The leading indicator of where a player is and where he is going is his age, not when he entered the NBA.

James, who turned 22 on Saturday, was born the same year as Anthony. But Wade is two years older than James and Anthony, which is a significant difference in the development and decline of players.

It makes more sense to group James and Anthony with Chris Bosh, who also was born in 1984. Anthony, although serving a suspension for fight, has passed James as the best of this group this season.

As for Wade, he’s in the same age class as Gilbert Arenas and Amare Stoudemire. Wade and Arenas are similar players, players who can be measured against each other season after season.
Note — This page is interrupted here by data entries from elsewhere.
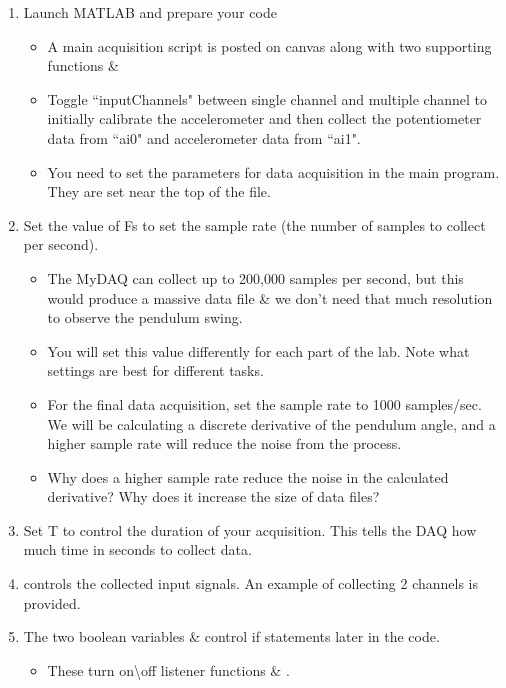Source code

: \documentclass{article} %
\begin{document}
\begin{enumerate}
    \item Launch MATLAB and prepare your code
    \begin{itemize}
        \item A main acquisition script  is posted on canvas along with two supporting functions  \& 
        \item Toggle ``inputChannels" between single channel and multiple channel to initially calibrate the accelerometer and then collect the potentiometer data from ``ai0" and accelerometer data from ``ai1".
        \item You need to set the parameters for data acquisition in the main program. They are set near the top of the file.
    \end{itemize} 
    \item Set the value of Fs to set the sample rate (the number of samples to collect per second). 
    \begin{itemize}
        \item The MyDAQ can collect up to 200,000 samples per second, but this would produce a massive data file \& we don't need that much resolution to observe the pendulum swing. 
        \item You will set this value differently for each part of the lab. Note what settings are best for different tasks. 
        \item For the final data acquisition, set the sample rate to 1000 samples/sec. We will be calculating a discrete derivative of the pendulum angle, and a higher sample rate will reduce the noise from the process.
        \item [\textbf{Q}] Why does a higher sample rate reduce the noise in the calculated derivative? Why does it increase the size of data files?
    \end{itemize}
    \item Set T to control the duration of your acquisition. This tells the DAQ how much time in seconds to collect data.
    \item {} controls the collected input signals. An example of collecting 2 channels is provided.
    \item The two boolean variables  \&  control if statements later in the code.
    \begin{itemize}
        \item These turn on\textbackslash off listener functions  \& . 

\end{itemize}
\end{enumerate}
\end{document}
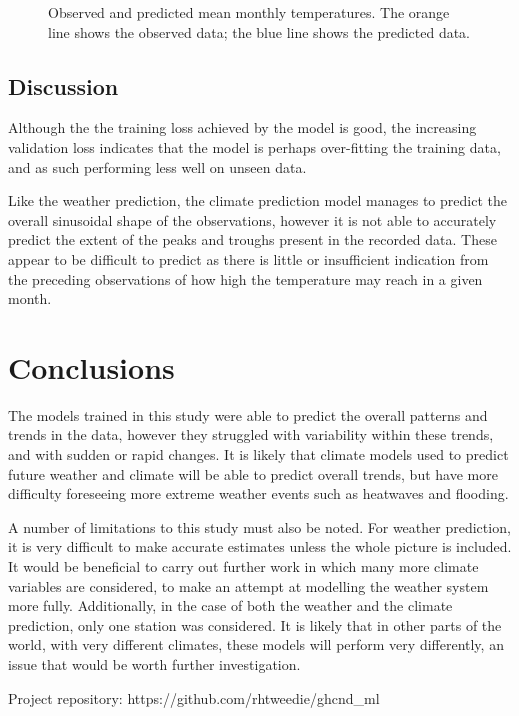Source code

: \documentclass[12pt]{article}
\begin{document}
    \begin{figure}
        \centering
        
        \caption{Observed and predicted mean monthly temperatures. The orange line shows the observed data; the blue line shows the predicted data.}
        \label{fig:climate_prediction}
    \end{figure}

\subsection{Discussion}

     Although the the training loss achieved by the model is good, the increasing validation loss indicates that the model is perhaps 
     over-fitting the training data, and as such performing less well on unseen data.

     Like the weather prediction, the climate prediction model manages to predict the overall sinusoidal shape of the observations, 
     however it is not able to accurately predict the extent of the peaks and troughs present in the recorded data. These appear to be 
     difficult to predict as there is little or insufficient indication from the preceding observations of how high the temperature may 
     reach in a given month.
     
\section{Conclusions}

    The models trained in this study were able to predict the overall patterns and trends in the data, however they struggled with 
    variability within these trends, and with sudden or rapid changes. It is likely that climate models used to predict future weather 
    and climate will be able to predict overall trends, but have more difficulty foreseeing more extreme weather events such as 
    heatwaves and flooding.

    A number of limitations to this study must also be noted. For weather prediction, it is very difficult to make accurate estimates 
    unless the whole picture is included. It would be beneficial to carry out further work in which many more climate variables are 
    considered, to make an attempt at modelling the weather system more fully. Additionally, in the case of both the weather and the 
    climate prediction, only one station was considered. It is likely that in other parts of the world, with very different climates, 
    these models will perform very differently, an issue that would be worth further investigation.


\vspace{15pt}    
\noindent Project repository: https://github.com/rhtweedie/ghcnd\_ml

\printbibliography
\end{document}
Among players 21 and younger, Dwight Howard is the best. The Orlando Magic center is averaging 16.9 points and a league-leading 12.5 rebounds, which puts him among the top 20 players in the league and the top 21-year-olds of all time.

Hornets guard Chris Paul, who is out for a month with a severely sprained ankle, and Bulls forward Luol Deng are the other emerging All-Stars in Howard’s age class.

North Carolina sophomore Tyler Hansbrough, who is picking on college players younger than him, is also in this group.

Warriors center Andris Biedrins (10.8 points, 9.2 rebounds) has emerged as the best 20-year-old this season, but much of his competition is in college.

Those are the players Biedrins should be compared to — not Howard or Deng from the 2004 draft.